The United States Constitution
The United States Constitution consists of a preamble, seven original articles, twenty-seven amendments, and a paragraph certifying its enactment by the constitutional convention. Article I of the United States Constitution describes the powers of Congress, the legislative branch of the federal government. To establish the powers of and limitations of the Congress, the Article addresses the creation of the House of Representatives, which is composed of Representatives from each state. The number of representatives for each state is dependent upon the size of the population. The Article also establishes that there will be two Senators from each state.
Joint Session of a Two-Party Congress
The United States Congress is an example of a two-party system of governance. In this picture, Obama's Health Care Speech is being given to both the House and the Senate.
The House and Senate are equal partners in the legislative process—legislation cannot be enacted without the consent of both chambers. However, the Constitution grants each chamber some unique powers. The Senate ratifies treaties and approves presidential appointments, while the House of Representatives initiates revenue-raising bills. The House initiates impeachment cases, while the Senate decides impeachment cases. A two-thirds vote of the Senate is required before an impeached person can be forcibly removed from office.
The Senate functioning as the Court of Impeachment for the Trial of Andrew Johnson.
Powers of Congress
Congress has authority over financial and budgetary policy through the enumerated power to lay and collect taxes, duties, imposts and excises, to pay the debts and provide for the common defense and general welfare of the United States. Moreover, Congress has an important role in national defense, including the exclusive power to declare war, to raise and maintain the armed forces, and to make rules for the military. Congress can establish post offices and post roads, issue patents and copyrights, fix standards of weights and measures, and establish Courts inferior to the Supreme Court.

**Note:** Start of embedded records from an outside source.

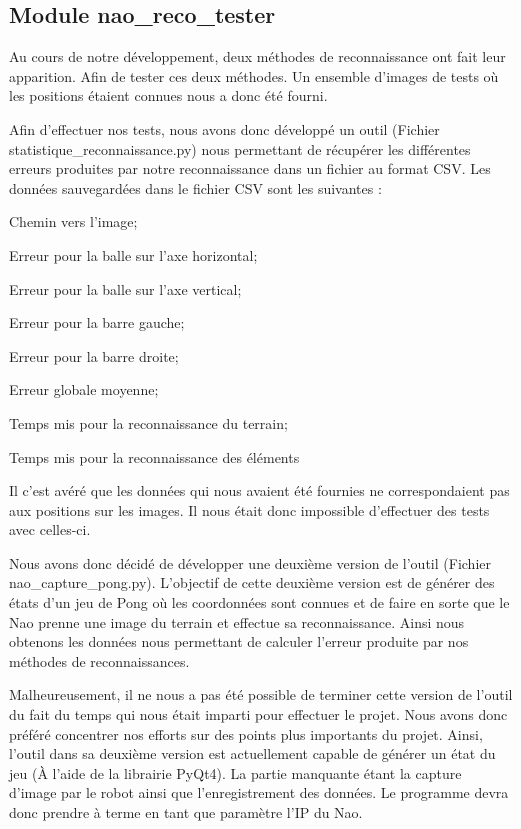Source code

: \subsection{Module nao\_reco\_tester}
\label{sub:Module nao_reco_tester}
\par Au cours de notre développement, deux méthodes de reconnaissance ont fait leur apparition. Afin
de tester ces deux méthodes. Un ensemble d'images de tests où les positions étaient connues nous a donc
été fourni.

\par Afin d'effectuer nos tests, nous avons donc développé un outil (Fichier statistique_reconnaissance.py) 
nous permettant de récupérer les différentes erreurs produites par notre reconnaissance dans un fichier au format 
CSV. Les données sauvegardées dans le fichier CSV sont les suivantes : 

\begin{itemizer}
    \item Chemin vers l'image; 
    \item Erreur pour la balle sur l'axe horizontal; 
    \item Erreur pour la balle sur l'axe vertical;
    \item Erreur pour la barre gauche;
    \item Erreur pour la barre droite;
    \item Erreur globale moyenne;
    \item Temps mis pour la reconnaissance du terrain;
    \item Temps mis pour la reconnaissance des éléments
\end{itemizer}

\par Il c'est avéré que les données qui nous avaient été fournies ne correspondaient pas aux positions sur les images. 
Il nous était donc impossible d'effectuer des tests avec celles-ci.

\par Nous avons donc décidé de développer une deuxième version de l'outil (Fichier nao_capture_pong.py). L'objectif 
de cette deuxième version est de générer des états d'un jeu de Pong où les coordonnées sont connues et de faire en 
sorte que le Nao prenne une image du terrain et effectue sa reconnaissance. Ainsi nous obtenons les données nous 
permettant de calculer l'erreur produite par nos méthodes de reconnaissances.

\par Malheureusement, il ne nous a pas été possible de terminer cette version de l'outil du fait du temps qui nous était 
imparti pour effectuer le projet. Nous avons donc préféré concentrer nos efforts sur des points plus importants du 
projet. Ainsi, l'outil dans sa deuxième version est actuellement capable de générer un état du jeu 
(À l'aide de la librairie PyQt4). 
La partie manquante étant la capture d'image par le robot ainsi que l'enregistrement des données. Le programme devra donc prendre à terme 
en tant que paramètre l'IP du Nao.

One of Congress' foremost non-legislative functions is the power to investigate and oversee the executive branch. Congressional oversight is usually delegated to committees and is facilitated by Congress' subpoena power. A good historical example of Congressional Oversight was the investigation of President Richard Nixon and Watergate.
The Executive branch and political parties and major sources of legislation. For example, the President can use his power to hand a member of Congress the content of a major bill to introduce in the house. Another souce of legislation are Courts. Judges and Justies make law everytime they struckdown laws and provide the new precedent for future legislation. The only institutions that are not sources for legislative ideas are government departments and agencies.

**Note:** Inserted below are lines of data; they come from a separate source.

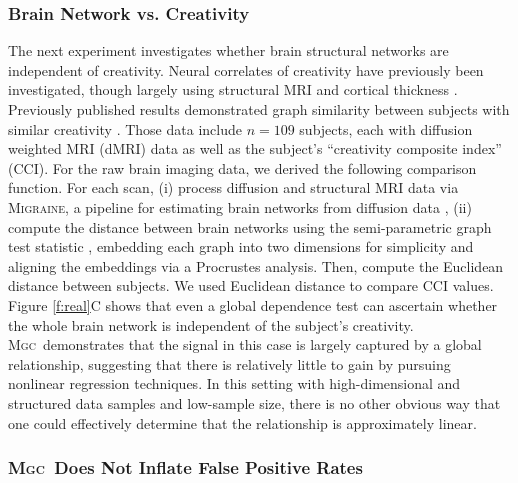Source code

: \documentclass[11pt]{article}
\providecommand{\sct}[1]{{\normalfont\textsc{#1}}}
\newcommand{\Migraine}{\sct{Migraine}}
\newcommand{\Mgc}{\sct{Mgc}}
\begin{document}
\subsubsection*{Brain Network vs. Creativity}

The next experiment investigates whether brain structural networks are independent of creativity.  Neural correlates of creativity have previously been investigated, though largely using structural MRI and cortical thickness \cite{Jung2009}.  Previously published results demonstrated graph similarity between subjects with similar creativity \cite{Koutra15a}. Those data include  $n=109$ subjects, each with diffusion weighted MRI (dMRI) data as well as the subject's ``creativity composite index'' (CCI).  
For the raw brain imaging data, we derived the following comparison function.  For each scan, (i) process diffusion and structural MRI data via  \Migraine, a pipeline for estimating brain networks from diffusion data \cite{GrayRoncal2013}, (ii) 
compute the distance between brain networks using the semi-parametric graph test statistic \cite{Sussman2013,ShenVogelsteinPriebe2016,Tang2016}, embedding each graph into two dimensions for simplicity and aligning the embeddings via a Procrustes analysis.  Then, compute the Euclidean distance between subjects. We used Euclidean distance to compare CCI values. 
% 
Figure \ref{f:real}{\color{magenta}C} shows that even a global dependence test can ascertain whether the whole brain network is independent of the subject's creativity.  \Mgc~demonstrates that the signal in this case is largely captured by a global relationship, suggesting that there is relatively little to gain by pursuing nonlinear regression techniques. In this setting with high-dimensional and structured data samples and low-sample size, there is no other obvious way that one could effectively determine that the relationship is approximately linear.


\subsubsection*{\Mgc~Does Not Inflate False Positive Rates} 
\end{document}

The House of Representatives
The United States House of Representatives is one of the two houses in the United States Congress. The major power of the House is to pass federal legislation that affects the entire country, although its bills must also be passed by the Senate and further agreed to by the President before becoming law. The House has several exclusive powers: the power to initiate revenue bills, to impeach officials, and to elect the U.S. President in case there is no majority in the Electoral College.
Each state is represented in the House in proportion to its population, but is entitled to at least one representative. The most populous state, California, currently has 53 representatives. The total number of voting representatives is fixed by law at 435. Each representative serves for a two-year term. The Speaker of the United States House of Representatives, who presides over the chamber, is elected by the members of the House, and is therefore traditionally the leader of the House Democratic Caucus or the House Republican Conference, whichever of the two Congressional Membership Organizations has more voting members.
Elections for representatives are held in every even-numbered year, and on Election Day, the first Tuesday after the first Monday in November. By law, Representatives must be elected from single-member districts by plurality voting.
The composition and powers of the Senate are established in Article I of the U.S. Constitution. Each state is represented by two senators, regardless of population. Senators serve staggered six-year terms. The chamber of the United States Senate is located in the north wing of the Capitol, in Washington, D.C., the national capital.
This is an image of the western front of the United States Capitol. The Neoclassical style building is located in Washington, D.C., on top of Capitol Hill at the east end of the National Mall. The Capitol was designated a National Historic Landmark in 1960.
The Senate has several exclusive powers not granted to the House, including consenting to treaties as a precondition to their ratification. The Senate also confirms appointments of Cabinet secretaries, federal judges, other federal executive officials, military officers, regulatory officials, ambassadors, and other federal uniformed officers, as well as trial of federal officials impeached by the House. The Vice President of the United States is the ex officio President of the Senate, with authority to preside over the Senate's sessions, although he can vote only to break a tie.
Senators are regarded as more prominent political figures than members of the House of Representatives because there are fewer of them, and because they serve for longer terms, usually represent larger constituencies.